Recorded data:
◆ ◆ ◆ ◆
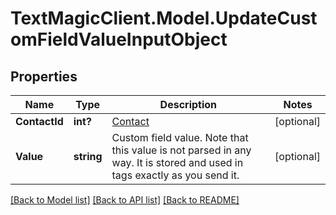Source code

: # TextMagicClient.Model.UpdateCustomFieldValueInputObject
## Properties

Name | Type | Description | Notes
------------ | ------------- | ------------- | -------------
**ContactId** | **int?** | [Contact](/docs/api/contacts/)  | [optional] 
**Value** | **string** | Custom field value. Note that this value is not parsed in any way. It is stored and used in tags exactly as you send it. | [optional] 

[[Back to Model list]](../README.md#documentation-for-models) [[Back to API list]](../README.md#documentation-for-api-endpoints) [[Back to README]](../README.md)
◆ ◆ ◆ ◆
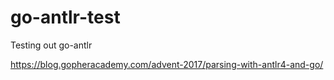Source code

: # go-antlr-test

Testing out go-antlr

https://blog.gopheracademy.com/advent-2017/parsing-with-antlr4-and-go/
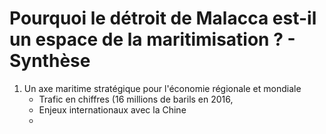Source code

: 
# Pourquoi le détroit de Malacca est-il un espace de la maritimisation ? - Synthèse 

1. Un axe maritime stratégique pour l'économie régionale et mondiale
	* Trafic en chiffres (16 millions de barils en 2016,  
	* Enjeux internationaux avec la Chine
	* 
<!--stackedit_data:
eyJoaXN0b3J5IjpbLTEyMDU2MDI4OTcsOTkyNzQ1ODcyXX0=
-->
◆ ◆ ◆ ◆
Problem description
Tally the lines of the records holding the word "optional", then give only the resulting number.

Your response
2